買主・発注者に必要と思われる部分を書き出してみました。


1.成立の背景

 

「住宅品質確保法」に基づき、新築住宅の売主・請負人は、構造耐力上主要な部分と雨水の浸入を防止する部分について、引渡しから10年間の瑕疵担保責任を負っています。 

 

しかし、平成17年11月、耐震強度偽装事件が発覚し、売主の資力不足や経営破綻により、瑕疵担保責任は現実には履行されず、被害回復はなされないままになってしまいました。

 

そこで売主である「宅地建物取引業者」や新築住宅の請負人である「建築業者」に確実な瑕疵担保責任の履行を目的として「住宅瑕疵担保履行法」が制定されました。

 

2.必要になる時期

 

この対象は、平成21年10月1日以降、引き渡される新築住宅です。
同日以降に新築住宅を引き渡す事業者は、保険に加入していない限り、平成22年3月31日までに、保証金を供託しなければなりません。

 

事業者が供託した保証金は、10年間取り戻すことができません。

 

3.瑕疵発生の場合

 

瑕疵があることが判明した場合には、供託所または保険法人から、修補資金が支払われます。
供託の場合、支払われる金額に上限はありません。
供託されてる保証金でカバーできない事態が生じない限り、必要な金額の全額が支払われます。

 

保険の場合には、保険契約によって設定された保険金額が支払われる額の上限です。
保険金額の設定については、最低2000万円とされますので2000万円を下回ることはありません。

 

4.対象となる瑕疵担保責任


 売買・請負の目的となる建物のうち住宅に限定されます。
 建物の構造は問われません。
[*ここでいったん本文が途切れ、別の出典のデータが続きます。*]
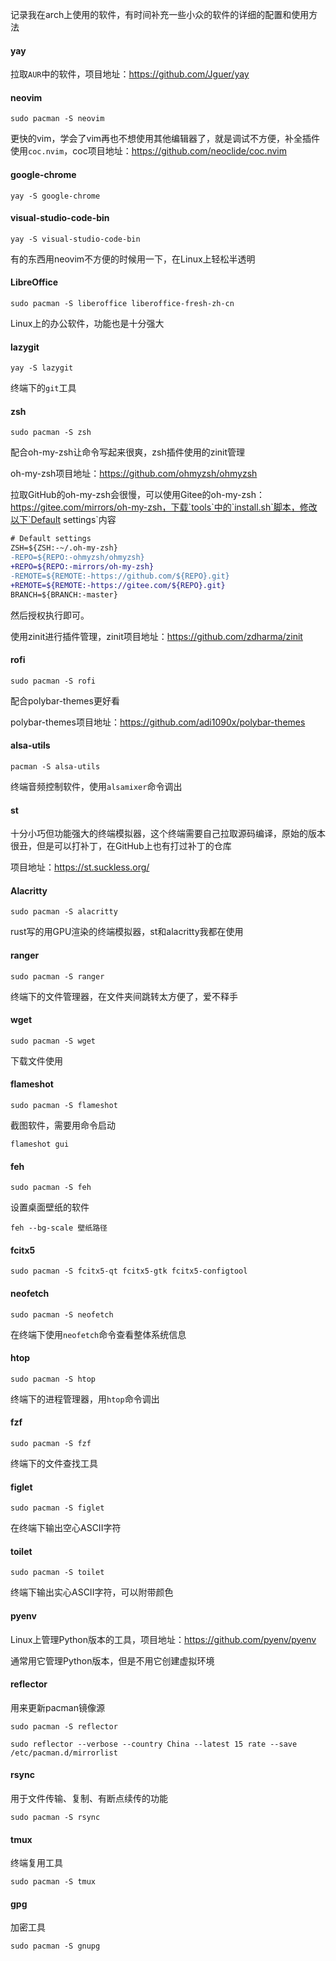 记录我在arch上使用的软件，有时间补充一些小众的软件的详细的配置和使用方法

<!--more-->

#### yay

拉取`AUR`中的软件，项目地址：https://github.com/Jguer/yay

#### neovim

```shell
sudo pacman -S neovim
```

更快的vim，学会了vim再也不想使用其他编辑器了，就是调试不方便，补全插件使用`coc.nvim`，coc项目地址：https://github.com/neoclide/coc.nvim

#### google-chrome

```shell
yay -S google-chrome
```

#### visual-studio-code-bin

```shell
yay -S visual-studio-code-bin
```

有的东西用neovim不方便的时候用一下，在Linux上轻松半透明

#### LibreOffice

```shell
sudo pacman -S liberoffice liberoffice-fresh-zh-cn
```

Linux上的办公软件，功能也是十分强大

#### lazygit

```shell
yay -S lazygit
```

终端下的`git`工具

#### zsh

```shell
sudo pacman -S zsh
```

配合oh-my-zsh让命令写起来很爽，zsh插件使用的zinit管理

oh-my-zsh项目地址：https://github.com/ohmyzsh/ohmyzsh

拉取GitHub的oh-my-zsh会很慢，可以使用Gitee的oh-my-zsh：https://gitee.com/mirrors/oh-my-zsh，下载`tools`中的`install.sh`脚本，修改以下`Default settings`内容

```diff
# Default settings
ZSH=${ZSH:-~/.oh-my-zsh}
-REPO=${REPO:-ohmyzsh/ohmyzsh}
+REPO=${REPO:-mirrors/oh-my-zsh}
-REMOTE=${REMOTE:-https://github.com/${REPO}.git}
+REMOTE=${REMOTE:-https://gitee.com/${REPO}.git}
BRANCH=${BRANCH:-master}
```

然后授权执行即可。

使用zinit进行插件管理，zinit项目地址：https://github.com/zdharma/zinit

#### rofi

```shell
sudo pacman -S rofi
```

配合polybar-themes更好看

polybar-themes项目地址：https://github.com/adi1090x/polybar-themes

#### alsa-utils

```shell
pacman -S alsa-utils
```

终端音频控制软件，使用`alsamixer`命令调出

#### st

十分小巧但功能强大的终端模拟器，这个终端需要自己拉取源码编译，原始的版本很丑，但是可以打补丁，在GitHub上也有打过补丁的仓库

项目地址：https://st.suckless.org/

#### Alacritty

```shell
sudo pacman -S alacritty
```

rust写的用GPU渲染的终端模拟器，st和alacritty我都在使用

#### ranger

```shell
sudo pacman -S ranger
```

终端下的文件管理器，在文件夹间跳转太方便了，爱不释手

#### wget

```shell
sudo pacman -S wget
```

下载文件使用

#### flameshot

```shell
sudo pacman -S flameshot
```

截图软件，需要用命令启动

```shell
flameshot gui
```

#### feh

```shell
sudo pacman -S feh
```

设置桌面壁纸的软件

```shell
feh --bg-scale 壁纸路径
```



#### fcitx5

```shell
sudo pacman -S fcitx5-qt fcitx5-gtk fcitx5-configtool
```

#### neofetch

```shell
sudo pacman -S neofetch
```

在终端下使用`neofetch`命令查看整体系统信息

#### htop

```shell
sudo pacman -S htop
```

终端下的进程管理器，用`htop`命令调出

#### fzf

```shell
sudo pacman -S fzf
```

终端下的文件查找工具

#### figlet

```shell
sudo pacman -S figlet
```

在终端下输出空心ASCII字符

#### toilet

```shell
sudo pacman -S toilet
```

终端下输出实心ASCII字符，可以附带颜色

#### pyenv

Linux上管理Python版本的工具，项目地址：https://github.com/pyenv/pyenv

通常用它管理Python版本，但是不用它创建虚拟环境

#### reflector

用来更新pacman镜像源

```shell
sudo pacman -S reflector
```

```shell
sudo reflector --verbose --country China --latest 15 rate --save /etc/pacman.d/mirrorlist
```

#### rsync

用于文件传输、复制、有断点续传的功能

```shell
sudo pacman -S rsync
```

#### tmux

终端复用工具

```shell
sudo pacman -S tmux
```

#### gpg

加密工具

```shell
sudo pacman -S gnupg
```

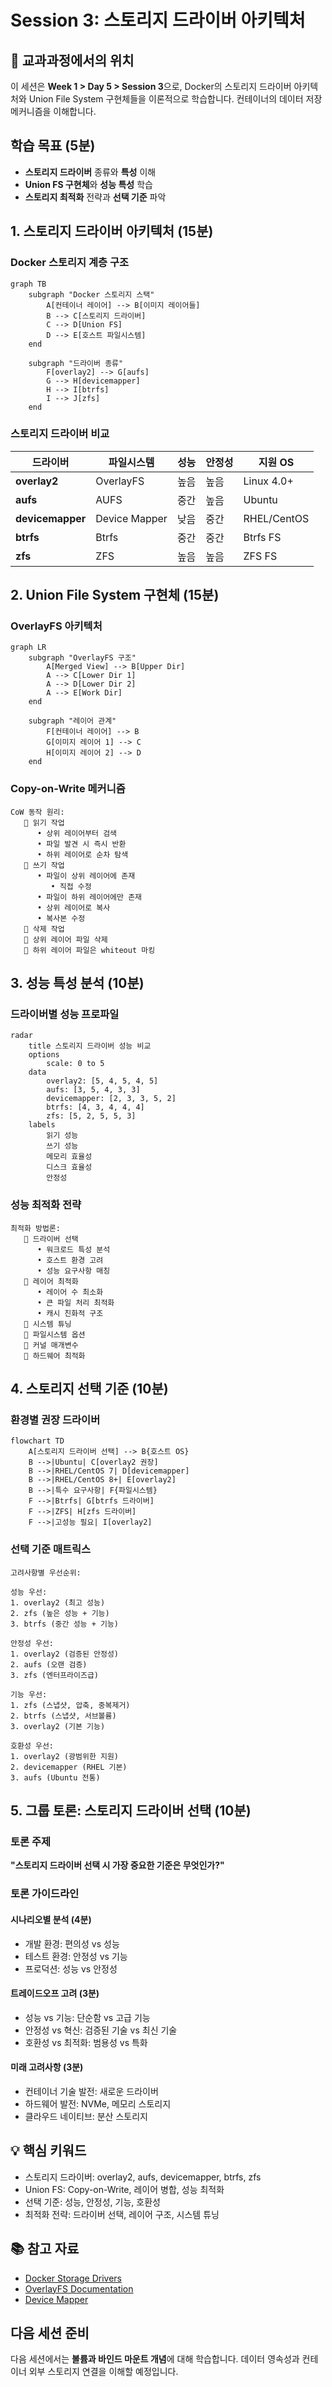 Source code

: # Session 3: 스토리지 드라이버 아키텍처

## 📍 교과과정에서의 위치
이 세션은 **Week 1 > Day 5 > Session 3**으로, Docker의 스토리지 드라이버 아키텍처와 Union File System 구현체들을 이론적으로 학습합니다. 컨테이너의 데이터 저장 메커니즘을 이해합니다.

## 학습 목표 (5분)
- **스토리지 드라이버** 종류와 **특성** 이해
- **Union FS 구현체**와 **성능 특성** 학습
- **스토리지 최적화** 전략과 **선택 기준** 파악

## 1. 스토리지 드라이버 아키텍처 (15분)

### Docker 스토리지 계층 구조

```mermaid
graph TB
    subgraph "Docker 스토리지 스택"
        A[컨테이너 레이어] --> B[이미지 레이어들]
        B --> C[스토리지 드라이버]
        C --> D[Union FS]
        D --> E[호스트 파일시스템]
    end
    
    subgraph "드라이버 종류"
        F[overlay2] --> G[aufs]
        G --> H[devicemapper]
        H --> I[btrfs]
        I --> J[zfs]
    end
```

### 스토리지 드라이버 비교

| 드라이버 | 파일시스템 | 성능 | 안정성 | 지원 OS |
|----------|------------|------|--------|---------|
| **overlay2** | OverlayFS | 높음 | 높음 | Linux 4.0+ |
| **aufs** | AUFS | 중간 | 높음 | Ubuntu |
| **devicemapper** | Device Mapper | 낮음 | 중간 | RHEL/CentOS |
| **btrfs** | Btrfs | 중간 | 중간 | Btrfs FS |
| **zfs** | ZFS | 높음 | 높음 | ZFS FS |

## 2. Union File System 구현체 (15분)

### OverlayFS 아키텍처

```mermaid
graph LR
    subgraph "OverlayFS 구조"
        A[Merged View] --> B[Upper Dir]
        A --> C[Lower Dir 1]
        A --> D[Lower Dir 2]
        A --> E[Work Dir]
    end
    
    subgraph "레이어 관계"
        F[컨테이너 레이어] --> B
        G[이미지 레이어 1] --> C
        H[이미지 레이어 2] --> D
    end
```

### Copy-on-Write 메커니즘
```
CoW 동작 원리:
   🔹 읽기 작업
      • 상위 레이어부터 검색
      • 파일 발견 시 즉시 반환
      • 하위 레이어로 순차 탐색
   🔹 쓰기 작업
      • 파일이 상위 레이어에 존재
         • 직접 수정
      • 파일이 하위 레이어에만 존재
      • 상위 레이어로 복사
      • 복사본 수정
   🔹 삭제 작업
   🔹 상위 레이어 파일 삭제
   🔹 하위 레이어 파일은 whiteout 마킹
```

## 3. 성능 특성 분석 (10분)

### 드라이버별 성능 프로파일

```mermaid
radar
    title 스토리지 드라이버 성능 비교
    options
        scale: 0 to 5
    data
        overlay2: [5, 4, 5, 4, 5]
        aufs: [3, 5, 4, 3, 3]
        devicemapper: [2, 3, 3, 5, 2]
        btrfs: [4, 3, 4, 4, 4]
        zfs: [5, 2, 5, 5, 3]
    labels
        읽기 성능
        쓰기 성능
        메모리 효율성
        디스크 효율성
        안정성
```

### 성능 최적화 전략
```
최적화 방법론:
   🔹 드라이버 선택
      • 워크로드 특성 분석
      • 호스트 환경 고려
      • 성능 요구사항 매칭
   🔹 레이어 최적화
      • 레이어 수 최소화
      • 큰 파일 처리 최적화
      • 캐시 친화적 구조
   🔹 시스템 튜닝
   🔹 파일시스템 옵션
   🔹 커널 매개변수
   🔹 하드웨어 최적화
```

## 4. 스토리지 선택 기준 (10분)

### 환경별 권장 드라이버

```mermaid
flowchart TD
    A[스토리지 드라이버 선택] --> B{호스트 OS}
    B -->|Ubuntu| C[overlay2 권장]
    B -->|RHEL/CentOS 7| D[devicemapper]
    B -->|RHEL/CentOS 8+| E[overlay2]
    B -->|특수 요구사항| F{파일시스템}
    F -->|Btrfs| G[btrfs 드라이버]
    F -->|ZFS| H[zfs 드라이버]
    F -->|고성능 필요| I[overlay2]
```

### 선택 기준 매트릭스
```
고려사항별 우선순위:

성능 우선:
1. overlay2 (최고 성능)
2. zfs (높은 성능 + 기능)
3. btrfs (중간 성능 + 기능)

안정성 우선:
1. overlay2 (검증된 안정성)
2. aufs (오랜 검증)
3. zfs (엔터프라이즈급)

기능 우선:
1. zfs (스냅샷, 압축, 중복제거)
2. btrfs (스냅샷, 서브볼륨)
3. overlay2 (기본 기능)

호환성 우선:
1. overlay2 (광범위한 지원)
2. devicemapper (RHEL 기본)
3. aufs (Ubuntu 전통)
```

## 5. 그룹 토론: 스토리지 드라이버 선택 (10분)

### 토론 주제
**"스토리지 드라이버 선택 시 가장 중요한 기준은 무엇인가?"**

### 토론 가이드라인

#### 시나리오별 분석 (4분)
- 개발 환경: 편의성 vs 성능
- 테스트 환경: 안정성 vs 기능
- 프로덕션: 성능 vs 안정성

#### 트레이드오프 고려 (3분)
- 성능 vs 기능: 단순함 vs 고급 기능
- 안정성 vs 혁신: 검증된 기술 vs 최신 기술
- 호환성 vs 최적화: 범용성 vs 특화

#### 미래 고려사항 (3분)
- 컨테이너 기술 발전: 새로운 드라이버
- 하드웨어 발전: NVMe, 메모리 스토리지
- 클라우드 네이티브: 분산 스토리지

## 💡 핵심 키워드
- 스토리지 드라이버: overlay2, aufs, devicemapper, btrfs, zfs
- Union FS: Copy-on-Write, 레이어 병합, 성능 최적화
- 선택 기준: 성능, 안정성, 기능, 호환성
- 최적화 전략: 드라이버 선택, 레이어 구조, 시스템 튜닝

## 📚 참고 자료
- [Docker Storage Drivers](https://docs.docker.com/storage/storagedriver/)
- [OverlayFS Documentation](https://www.kernel.org/doc/Documentation/filesystems/overlayfs.txt)
- [Device Mapper](https://www.kernel.org/doc/Documentation/device-mapper/)

## 다음 세션 준비
다음 세션에서는 **볼륨과 바인드 마운트 개념**에 대해 학습합니다. 데이터 영속성과 컨테이너 외부 스토리지 연결을 이해할 예정입니다.
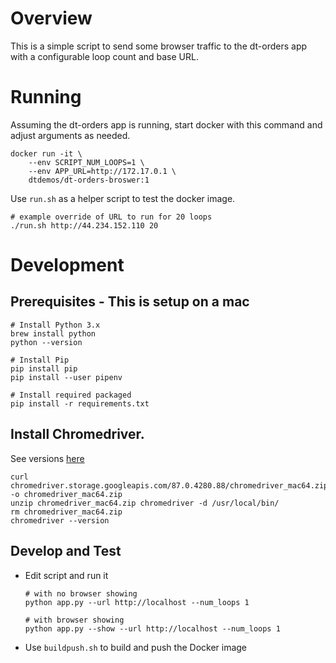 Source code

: # Overview

This is a simple script to send some browser traffic to the dt-orders app with a configurable loop count and base URL. 

# Running

Assuming the dt-orders app is running, start docker with this command and adjust arguments as needed.

```
docker run -it \
    --env SCRIPT_NUM_LOOPS=1 \
    --env APP_URL=http://172.17.0.1 \
    dtdemos/dt-orders-broswer:1
```

Use `run.sh` as a helper script to test the docker image.

```
# example override of URL to run for 20 loops
./run.sh http://44.234.152.110 20
```

# Development

## Prerequisites - This is setup on a mac

```
# Install Python 3.x
brew install python
python --version

# Install Pip
pip install pip
pip install --user pipenv

# Install required packaged
pip install -r requirements.txt
```

## Install Chromedriver.  
See versions [here](http://chromedriver.storage.googleapis.com/)

```
curl chromedriver.storage.googleapis.com/87.0.4280.88/chromedriver_mac64.zip -o chromedriver_mac64.zip
unzip chromedriver_mac64.zip chromedriver -d /usr/local/bin/
rm chromedriver_mac64.zip
chromedriver --version
```

## Develop and Test

* Edit script and run it  

    ```
    # with no browser showing
    python app.py --url http://localhost --num_loops 1

    # with browser showing
    python app.py --show --url http://localhost --num_loops 1
    ```
    
* Use `buildpush.sh` to build and push the Docker image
住宅のうち新築住宅です。

 

 新築とは、①建設完了から1年を経過しておらず、②人が居住していないことをいいます。

 

 瑕疵の部位は、品確法によって特別の保護が与えられる部位と同一であり、
 ①構造耐力上主要な部分、または②雨水の浸入を防止する部分となります。

 

5.責任期間


 住宅品質確保法の瑕疵担保責任は、引渡しから10年間です。
 住宅瑕疵担保履行法における特定住宅瑕疵担保履行の存続期間も10年間です。

 

 引渡しから10年が経過すれば、品確法に基づく法廷の瑕疵担保責任が消滅し、履行法上の特定住宅瑕疵担保責任についても、担保されるべき責任がなくなります。

 

 したがって、引渡しから10年経過の後に瑕疵が判明したとしても、買主・発注者は、資力確保措置による保証金からのてん補や保険金の支払いという救済を受けられません。